Los Angeles - Two rocket launchers were turned in at a recent LAPD gun buyback. The rocket launchers were among 1,962 guns given up to police in exchange for $100 and $200 grocery store gift cards at the no-questions-asked buyback program.
According to Gawker, the buyback was held by the LAPD in Los Angeles on Wednesday.
LA Weekly reports the police department says they will destroy the 901 handguns, 698 rifles and 363 shotguns recovered in the program.
The program was aimed at getting weapons off the streets after the tragic Newtown shooting on December 14, the Daily Mail reports.
According to the LA Weekly, the initiative was successful with two-hour waits and gift-card shortages reported.
The Daily Mail reports long lines of cars and people were seen in the first hours of the exchange on Wednesday morning. Officers recovered various types of rifles and handguns outside the Los Angeles Memorial Sports Arena and the Van Nuys Masonic Temple.

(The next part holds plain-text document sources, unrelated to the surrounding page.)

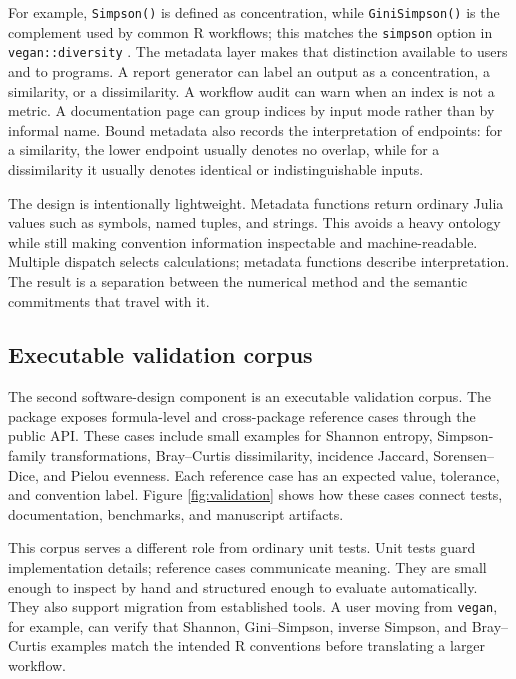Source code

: \documentclass[preprint,12pt,authoryear]{elsarticle}
\begin{document}


For example, \texttt{Simpson()} is defined as concentration, while
\texttt{GiniSimpson()} is the complement used by common R workflows; this
matches the \texttt{simpson} option in \texttt{vegan::diversity}
\citep{oksanen2022vegan}.  The metadata layer makes that distinction
available to users and to programs.
A report generator can label an output as a concentration, a similarity, or a
dissimilarity.  A workflow audit can warn when an index is not a metric.  A
documentation page can group indices by input mode rather than by informal
name.  Bound metadata also records the interpretation of endpoints: for a
similarity, the lower endpoint usually denotes no overlap, while for a
dissimilarity it usually denotes identical or indistinguishable inputs.

The design is intentionally lightweight.  Metadata functions return ordinary
Julia values such as symbols, named tuples, and strings.  This avoids a heavy
ontology while still making convention information inspectable and
machine-readable.  Multiple dispatch selects calculations; metadata functions
describe interpretation.  The result is a separation between the numerical
method and the semantic commitments that travel with it.

\subsection{Executable validation corpus}

The second software-design component is an executable validation corpus.
The package exposes formula-level and cross-package reference cases through
the public API.  These cases include small examples for Shannon entropy,
Simpson-family transformations, Bray--Curtis dissimilarity, incidence
Jaccard, Sorensen--Dice, and Pielou evenness.  Each reference case has an
expected value, tolerance, and convention label.  Figure \ref{fig:validation}
shows how these cases connect tests, documentation, benchmarks, and manuscript
artifacts.



This corpus serves a different role from ordinary unit tests.  Unit tests
guard implementation details; reference cases communicate meaning.  They are
small enough to inspect by hand and structured enough to evaluate
automatically.  They also support migration from established tools.  A user
moving from \texttt{vegan}, for example, can verify that Shannon, Gini--Simpson,
inverse Simpson, and Bray--Curtis examples match the intended R conventions
before translating a larger workflow.
\end{document}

Police Cmdr Andrew Smith, said: "No ID checks, we're not taking down license plates, people drive up, they have a gun in their trunk, we have one of our gun experts take that gun out, make sure it's safe, they walk over, get a gift card, and away they go."
According to LA Weekly, a source said:
"Cops picked up two -- count 'em two -- rocket launchers (!) (and not one, as other outlets are reporting), an LAPD official with close knowledge of the program told us. Holy hell why do people on our streets have military grade rocket launchers?"

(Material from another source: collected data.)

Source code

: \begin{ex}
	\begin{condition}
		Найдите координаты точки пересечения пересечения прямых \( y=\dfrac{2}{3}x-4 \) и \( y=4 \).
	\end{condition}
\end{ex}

Business Insider reports LAPD Chief Charlie Beck, commented: "Those are weapons of war, weapons of death. These are not hunting guns. These are not target guns. These are made to put high-velocity, extremely deadly, long-range rounds downrange as quickly as possible, and they have no place in our great city."
A police official, however, explained that it was not unusual. "We've had them in the past," LA Weekly reports he said.

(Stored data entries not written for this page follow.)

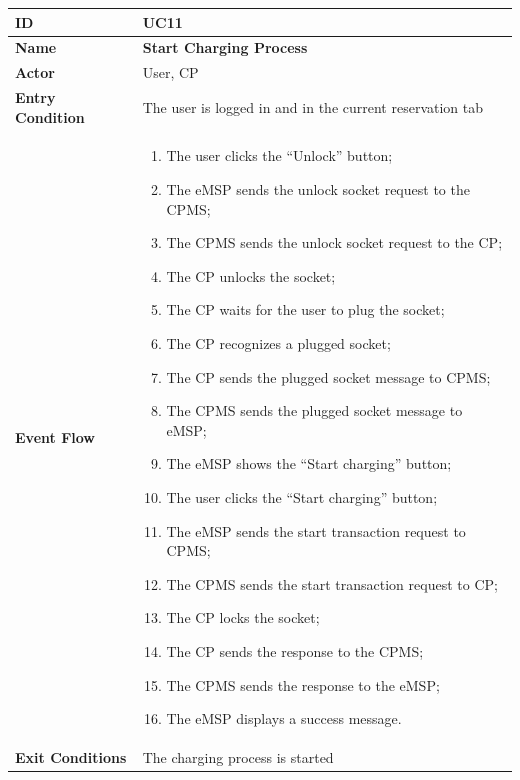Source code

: \documentclass{Configuration_Files/PoliMi3i_thesis}
\begin{document}

\begin{table}[H]
    \begin{xltabular}{\textwidth}{| >{}l | X |}
    \hline
    \textbf{ID} & \textbf{UC11}\T\B\\
    \hline
    \textbf{Name} & \textbf{Start Charging Process}\T\B\\
    \hline \hline
    \textbf{Actor} & User, CP\T\B \\
    \hline
    \textbf{Entry Condition} & The user is logged in and in the current reservation tab\T\B\\
    \hline
    \textbf{Event Flow} & 
        \begin{enumerate}
        \item The user clicks the “Unlock” button;
        \item The eMSP sends the unlock socket request to the CPMS;
        \item The CPMS sends the unlock socket request to the CP;
        \item The CP unlocks the socket;
        \item The CP waits for the user to plug the socket;
        \item The CP recognizes a plugged socket;
        \item The CP sends the plugged socket message to CPMS;
        \item The CPMS sends the plugged socket message to eMSP;
        \item The eMSP shows the “Start charging” button;
        \item The user clicks the “Start charging” button;
        \item The eMSP sends the start transaction request to CPMS;
        \item The CPMS sends the start transaction request to CP;
        \item The CP locks the socket;
        \item The CP sends the response to the CPMS; 
        \item The CPMS sends the response to the eMSP;
        \item The eMSP displays a success message.
        \end{enumerate}\B\\
    \hline
    \textbf{Exit Conditions} & The charging process is started\B\\

\end{xltabular}
\end{table}
\end{document}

The police described the weapons as "light anti-tank weapons" that propel grenades, but said they were antiquated. According to the police, they were probably held by collectors or passed down to family members by war veterans. Police authorities also said the weapons were not working because they did not have "projectiles."
In response to the question whether the weapons have attracted the interest of the FBI and Homeland Security, a police spokesman said they have not received inquiries. He emphasized, however, that the LAPD was committed to honoring its promise to keep the donors anonymous.
The Daily Mail reports the program was originally scheduled for May, but the LAPD decided to hold it in December following the December 14th shooting at Sandy Hook Elementary.
The police said they recovered 1,700 guns at the last buyback program.
A resident, Commorah Fisher, explained that she participated in the program to prevent her weapons falling into criminal hands. She said: "To turn in some ammunition, and guns that may be stolen from our house and you know someone may do something really bad with them. That's why I'm turning them in."
According to the Daily Mail, a 2004 report by the National Academy of Sciences said that gun buybacks were ineffective for fighting against gun violence: "The theory underlying gun buyback programs is badly flawed and the empirical evidence demonstrates the ineffectiveness of these programs."
According to the report, the majority of guns turned in were unlikely to be used by their owners for criminal activities, and include obsolete guns and old guns that their owners do not want to keep.